FIG. 3 is a flow diagram of an example computer-implemented method 300 for efficient scaling of quantized integers. The steps shown in FIG. 3 may be performed by any suitable computer-executable code and/or computing system, including example system 100 in FIG. 1, example system 200 in FIG. 2, and/or variations or combinations of one or more of the same. In one example, each of the steps shown in FIG. 3 may represent an algorithm whose structure includes and/or is represented by multiple sub-steps, examples of which will be provided in greater detail below.

As illustrated in FIG. 3, at step 310, one or more of the systems described herein may receive an input value and a floating-point scale factor for a scaling operation. For example, receiving module 104 may, as part of computing device 202, cause computing device 202 to receive input value 142 and floating-point scaling factor 144 for a scaling operation.

In some examples, input value 142 may include any value that may be represented in a binary format and that may be scaled to another value that may be represented as a signed 8-bit signed binary integer value including, without limitation, a real number, an integer, a floating-point number, and so forth. As will be described in additional detail below, in at least one embodiment, input value 142 may include a 32-bit signed binary integer value (e.g., any integer value in a range from −(2³¹) to 2³¹−1, or −2,147,483,648 to 2,147,483,647) that may be scaled via floating-point scaling factor 144 to an integer value in a range from −(2⁷) to 2⁷−1 (e.g., −128 to 127).

Additionally, in some embodiments, floating-point scaling factor 144 may include any value that may be represented in a binary format and that may be used to scale a value (e.g., input value 142) to a value that may be represented as an 8-bit integer. In at least one embodiment, floating-point scaling factor 144 may include a signed floating-point value represented in a 32-bit binary format, such as an IEEE 754 signed single-precision binary floating-point format.
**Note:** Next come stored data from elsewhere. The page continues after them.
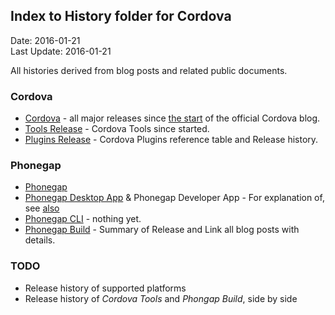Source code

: ## Index to History folder for Cordova ##
Date: 2016-01-21<br>
Last Update: 2016-01-21

All histories derived from blog posts and related public documents.

### Cordova ###
- [Cordova](cordova.md) - all major releases since [the start](https://cordova.apache.org/blog/2013/07/11/cordova-has-a-blog.html) of the official Cordova blog.
- [Tools Release](cordova-tools.md) - Cordova Tools since started.
- [Plugins Release](cordova-plugins.md) - Cordova Plugins reference table and Release history.

### Phonegap ###
- [Phonegap](phonegap.md)
- [Phonegap Desktop App](phonegap-desktop.md) &amp; Phonegap Developer App - For explanation of, see [also](../phonegap-desktop-app.md)
- [Phonegap CLI](phonegap-cli.md) - nothing yet.
- [Phonegap Build](phonegap-build.md) - Summary of Release and Link all blog posts with details.


### TODO ###

- Release history of supported platforms
- Release history of *Cordova Tools* and *Phongap Build*, side by side
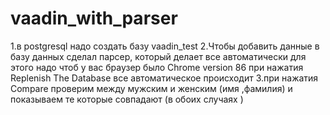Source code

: # vaadin_with_parser
1.в postgresql надо создать базу vaadin_test
2.Чтобы добавить данные в базу данных сделал парсер, который делает все автоматически 
  для этого надо чтоб у вас браузер было Chrome version 86
  при нажатия  Replenish The Database все автоматическое происходит
3.при нажатия Compare проверим между мужским и женским (имя ,фамилия) и показываем те которые совпадают (в обоих случаях )
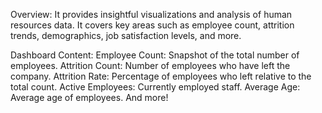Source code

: Overview: It provides insightful visualizations and analysis of human resources data. It covers key areas such as employee count, attrition trends, demographics, job satisfaction levels, and more.

Dashboard Content:
Employee Count: Snapshot of the total number of employees.
Attrition Count: Number of employees who have left the company.
Attrition Rate: Percentage of employees who left relative to the total count.
Active Employees: Currently employed staff.
Average Age: Average age of employees.
And more!
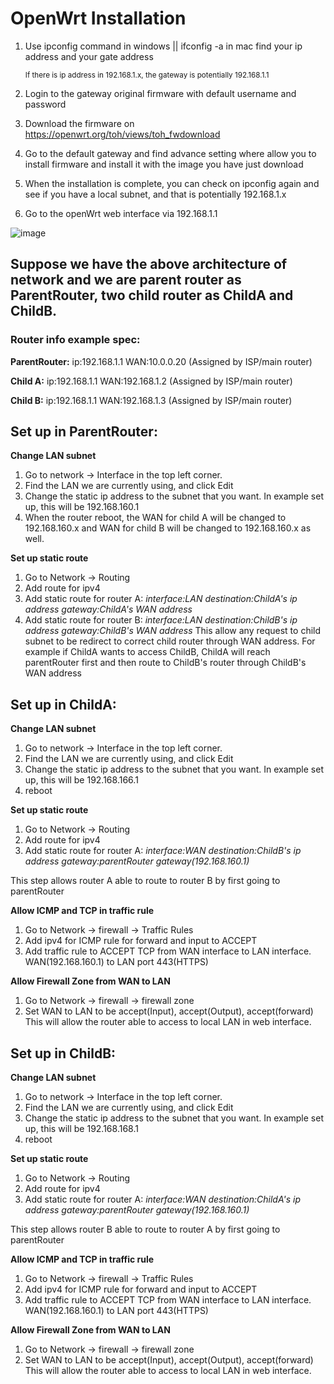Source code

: # OpenWrt Installation
1. Use ipconfig command in windows || ifconfig -a in mac find your ip address and your gate address
   
   <sub>If there is ip address in 192.168.1.x, the gateway is potentially 192.168.1.1</sub>
3. Login to the gateway original firmware with default username and password
4. Download the firmware on https://openwrt.org/toh/views/toh_fwdownload
5. Go to the default gateway and find advance setting where allow you to install firmware and install it with the image you have just download
6. When the installation is complete, you can check on ipconfig again and see if you have a local subnet, and that is potentially 192.168.1.x
7. Go to the openWrt web interface via 192.168.1.1

![image](https://github.com/RyanLan0213/Infrastructure/assets/89798274/e9f7d23b-8c52-4be3-91f8-49fef146baa1)



## Suppose we have the above architecture of network and we are parent router as ParentRouter, two child router as ChildA and ChildB.
### Router info example spec:
**ParentRouter:**
ip:192.168.1.1
WAN:10.0.0.20 (Assigned by ISP/main router)


**Child A:**
ip:192.168.1.1
WAN:192.168.1.2 (Assigned by ISP/main router)


**Child B:**
ip:192.168.1.1
WAN:192.168.1.3 (Assigned by ISP/main router)


## Set up in ParentRouter:
**Change LAN subnet**
1. Go to network -> Interface in the top left corner.
2. Find the LAN we are currently using, and click Edit
3. Change the static ip address to the subnet that you want. In example set up, this will be 192.168.160.1
4. When the router reboot, the WAN for child A will be changed to 192.168.160.x and WAN for child B will be changed to 192.168.160.x as well.

**Set up static route**
1. Go to Network -> Routing
2. Add route for ipv4
3. Add static route for router A:
   _interface:LAN_
   _destination:ChildA's ip address_
   _gateway:ChildA's WAN address_
4. Add static route for router B:
   _interface:LAN_
   _destination:ChildB's ip address_
   _gateway:ChildB's WAN address_
This allow any request to child subnet to be redirect to correct child router through WAN address.
For example if ChildA wants to access ChildB, ChildA will reach parentRouter first and then route to ChildB's router through ChildB's WAN address


## Set up in ChildA:
**Change LAN subnet**
1. Go to network -> Interface in the top left corner.
2. Find the LAN we are currently using, and click Edit
3. Change the static ip address to the subnet that you want. In example set up, this will be 192.168.166.1
4. reboot

**Set up static route**
1. Go to Network -> Routing
2. Add route for ipv4
3. Add static route for router A:
   _interface:WAN_
   _destination:ChildB's ip address_
   _gateway:parentRouter gateway(192.168.160.1)_

This step allows router A able to route to router B by first going to parentRouter

**Allow ICMP and TCP in traffic rule**
1. Go to Network -> firewall -> Traffic Rules
2. Add ipv4 for ICMP rule for forward and input to ACCEPT
3. Add traffic rule to ACCEPT TCP from WAN interface to LAN interface. WAN(192.168.160.1) to LAN port 443(HTTPS)

**Allow Firewall Zone from WAN to LAN**
1. Go to Network -> firewall -> firewall zone
2. Set WAN to LAN to be accept(Input), accept(Output), accept(forward)
This will allow the router able to access to local LAN in web interface.

## Set up in ChildB:
**Change LAN subnet**
1. Go to network -> Interface in the top left corner.
2. Find the LAN we are currently using, and click Edit
3. Change the static ip address to the subnet that you want. In example set up, this will be 192.168.168.1
4. reboot

**Set up static route**
1. Go to Network -> Routing
2. Add route for ipv4
3. Add static route for router A:
   _interface:WAN_
   _destination:ChildA's ip address_
   _gateway:parentRouter gateway(192.168.160.1)_

This step allows router B able to route to router A by first going to parentRouter

**Allow ICMP and TCP in traffic rule**
1. Go to Network -> firewall -> Traffic Rules
2. Add ipv4 for ICMP rule for forward and input to ACCEPT
3. Add traffic rule to ACCEPT TCP from WAN interface to LAN interface. WAN(192.168.160.1) to LAN port 443(HTTPS)

**Allow Firewall Zone from WAN to LAN**
1. Go to Network -> firewall -> firewall zone
2. Set WAN to LAN to be accept(Input), accept(Output), accept(forward)
This will allow the router able to access to local LAN in web interface.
As indicated above, input value 142 may be any integer value that may be scaled via floating-point scaling factor 144 to a value in a range that may be represented as a signed 8-bit integer. For example, if floating-point scaling factor 144 has a value of 2.5, input value 142 may include any integer in a range from −51 to 50. As another example, if floating-point scaling factor 144 is 0.003, input value 142 may include any integer in a range from −42,666 to 42,333.

Receiving module 104 may receive input value 142 and floating-point scaling factor 144 in a variety of contexts and/or from any suitable source. For example, receiving module 104 may receive input value 142 and/or floating-point scaling factor 144 from a data source that includes a representation of an ANN. The ANN may be configured to utilize input value 142 in one or more neural network operations, such as an operation that may enable the ANN to make one or more inferences regarding input data via one or more artificial neurons included in the ANN.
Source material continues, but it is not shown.